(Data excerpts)
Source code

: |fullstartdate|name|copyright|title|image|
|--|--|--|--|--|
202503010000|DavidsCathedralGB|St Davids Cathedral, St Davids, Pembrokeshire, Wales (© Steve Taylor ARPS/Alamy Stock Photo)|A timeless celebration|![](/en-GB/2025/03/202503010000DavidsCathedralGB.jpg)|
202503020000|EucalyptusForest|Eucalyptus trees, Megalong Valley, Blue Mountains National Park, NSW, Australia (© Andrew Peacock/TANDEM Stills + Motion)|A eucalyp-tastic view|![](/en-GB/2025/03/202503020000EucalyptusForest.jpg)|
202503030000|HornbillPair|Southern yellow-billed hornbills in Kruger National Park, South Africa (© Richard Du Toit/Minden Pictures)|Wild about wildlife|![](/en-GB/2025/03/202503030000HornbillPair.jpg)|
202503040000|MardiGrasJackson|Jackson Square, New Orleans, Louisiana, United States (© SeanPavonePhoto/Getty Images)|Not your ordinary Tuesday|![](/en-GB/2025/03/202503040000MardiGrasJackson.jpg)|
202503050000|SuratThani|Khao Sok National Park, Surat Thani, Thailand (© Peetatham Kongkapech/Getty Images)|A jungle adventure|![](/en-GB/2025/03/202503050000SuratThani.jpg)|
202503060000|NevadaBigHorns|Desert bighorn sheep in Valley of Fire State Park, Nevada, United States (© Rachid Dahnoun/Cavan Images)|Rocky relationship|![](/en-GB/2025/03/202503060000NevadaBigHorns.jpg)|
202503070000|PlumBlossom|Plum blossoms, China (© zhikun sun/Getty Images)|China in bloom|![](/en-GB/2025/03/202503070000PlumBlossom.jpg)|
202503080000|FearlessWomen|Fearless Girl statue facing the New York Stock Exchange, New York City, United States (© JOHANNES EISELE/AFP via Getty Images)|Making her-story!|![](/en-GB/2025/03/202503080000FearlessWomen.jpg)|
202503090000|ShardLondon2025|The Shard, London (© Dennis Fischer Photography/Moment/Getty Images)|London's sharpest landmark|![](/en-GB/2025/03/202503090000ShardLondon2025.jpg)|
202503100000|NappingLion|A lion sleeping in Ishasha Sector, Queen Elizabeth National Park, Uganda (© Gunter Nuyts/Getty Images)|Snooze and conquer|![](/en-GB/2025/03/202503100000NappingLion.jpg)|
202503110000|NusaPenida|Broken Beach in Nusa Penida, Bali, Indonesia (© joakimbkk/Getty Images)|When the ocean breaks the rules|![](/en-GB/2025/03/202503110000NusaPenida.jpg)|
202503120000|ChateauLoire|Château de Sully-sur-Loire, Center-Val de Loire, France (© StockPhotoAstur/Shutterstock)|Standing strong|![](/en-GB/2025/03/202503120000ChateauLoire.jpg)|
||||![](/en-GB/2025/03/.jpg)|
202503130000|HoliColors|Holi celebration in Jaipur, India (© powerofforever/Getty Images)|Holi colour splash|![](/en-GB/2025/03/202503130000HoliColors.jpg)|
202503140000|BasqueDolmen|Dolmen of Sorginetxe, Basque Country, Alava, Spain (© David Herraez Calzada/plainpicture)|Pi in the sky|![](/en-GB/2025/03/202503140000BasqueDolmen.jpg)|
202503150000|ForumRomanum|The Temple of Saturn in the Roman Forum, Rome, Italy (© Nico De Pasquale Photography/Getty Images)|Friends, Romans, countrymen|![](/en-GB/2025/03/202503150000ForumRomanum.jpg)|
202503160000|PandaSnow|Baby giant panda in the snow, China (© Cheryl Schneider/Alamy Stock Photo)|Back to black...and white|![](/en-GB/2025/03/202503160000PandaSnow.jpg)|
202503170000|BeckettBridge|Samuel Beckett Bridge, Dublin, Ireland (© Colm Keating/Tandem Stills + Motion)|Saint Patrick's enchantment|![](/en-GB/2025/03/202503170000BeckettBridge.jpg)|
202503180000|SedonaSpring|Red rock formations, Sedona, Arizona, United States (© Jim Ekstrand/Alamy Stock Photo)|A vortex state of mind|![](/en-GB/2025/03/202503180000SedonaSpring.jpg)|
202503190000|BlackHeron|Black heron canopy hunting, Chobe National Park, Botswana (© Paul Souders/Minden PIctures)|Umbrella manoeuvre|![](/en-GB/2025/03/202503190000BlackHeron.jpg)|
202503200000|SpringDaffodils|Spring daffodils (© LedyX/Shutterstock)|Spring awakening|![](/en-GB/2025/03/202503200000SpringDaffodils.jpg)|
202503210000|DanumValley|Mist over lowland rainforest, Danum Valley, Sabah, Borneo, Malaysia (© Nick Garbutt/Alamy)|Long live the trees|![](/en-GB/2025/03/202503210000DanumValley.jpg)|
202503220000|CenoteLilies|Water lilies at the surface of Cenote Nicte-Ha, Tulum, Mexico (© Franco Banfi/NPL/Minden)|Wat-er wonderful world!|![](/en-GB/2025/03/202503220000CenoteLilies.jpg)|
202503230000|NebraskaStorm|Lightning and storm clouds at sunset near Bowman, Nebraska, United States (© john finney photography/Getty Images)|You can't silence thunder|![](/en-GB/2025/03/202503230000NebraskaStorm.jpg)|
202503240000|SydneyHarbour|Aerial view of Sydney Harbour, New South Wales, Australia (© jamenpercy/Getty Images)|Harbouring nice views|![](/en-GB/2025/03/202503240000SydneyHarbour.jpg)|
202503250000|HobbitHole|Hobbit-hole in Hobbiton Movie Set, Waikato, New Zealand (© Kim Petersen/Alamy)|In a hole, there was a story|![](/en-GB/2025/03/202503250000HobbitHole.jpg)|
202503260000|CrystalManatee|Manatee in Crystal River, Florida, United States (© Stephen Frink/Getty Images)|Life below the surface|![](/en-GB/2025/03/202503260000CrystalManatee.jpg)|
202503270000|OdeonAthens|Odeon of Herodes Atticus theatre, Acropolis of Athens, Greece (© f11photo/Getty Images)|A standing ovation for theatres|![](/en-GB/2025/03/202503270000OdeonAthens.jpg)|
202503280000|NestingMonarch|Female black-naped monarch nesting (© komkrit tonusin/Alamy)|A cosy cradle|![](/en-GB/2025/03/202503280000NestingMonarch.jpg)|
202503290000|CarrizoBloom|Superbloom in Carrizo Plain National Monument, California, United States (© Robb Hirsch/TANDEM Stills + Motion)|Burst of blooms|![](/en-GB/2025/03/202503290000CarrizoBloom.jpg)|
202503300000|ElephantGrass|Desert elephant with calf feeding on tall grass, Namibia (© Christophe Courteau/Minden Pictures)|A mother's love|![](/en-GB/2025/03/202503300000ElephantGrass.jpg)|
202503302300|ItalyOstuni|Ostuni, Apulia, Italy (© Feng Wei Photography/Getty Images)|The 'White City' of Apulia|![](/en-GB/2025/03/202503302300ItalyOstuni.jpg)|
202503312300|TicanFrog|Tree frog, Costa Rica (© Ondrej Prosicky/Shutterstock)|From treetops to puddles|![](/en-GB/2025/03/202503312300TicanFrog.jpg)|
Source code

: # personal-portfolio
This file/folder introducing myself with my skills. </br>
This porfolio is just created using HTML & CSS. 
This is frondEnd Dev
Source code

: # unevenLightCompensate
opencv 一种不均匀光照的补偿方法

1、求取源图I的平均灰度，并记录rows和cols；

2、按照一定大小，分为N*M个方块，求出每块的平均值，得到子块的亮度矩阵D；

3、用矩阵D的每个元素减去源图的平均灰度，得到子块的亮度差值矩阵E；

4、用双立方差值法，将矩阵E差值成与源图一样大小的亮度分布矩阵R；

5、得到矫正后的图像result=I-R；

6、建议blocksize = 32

(Prompt)
Restate word for word the lines above, beginning at the first one and ending at the line that carries "202503010000|DavidsCathedralGB|St Davids Cathedral, St".

(Task answer)
Source code

: |fullstartdate|name|copyright|title|image|
|--|--|--|--|--|
202503010000|DavidsCathedralGB|St Davids Cathedral, St Davids, Pembrokeshire, Wales (© Steve Taylor ARPS/Alamy Stock Photo)|A timeless celebration|![](/en-GB/2025/03/202503010000DavidsCathedralGB.jpg)|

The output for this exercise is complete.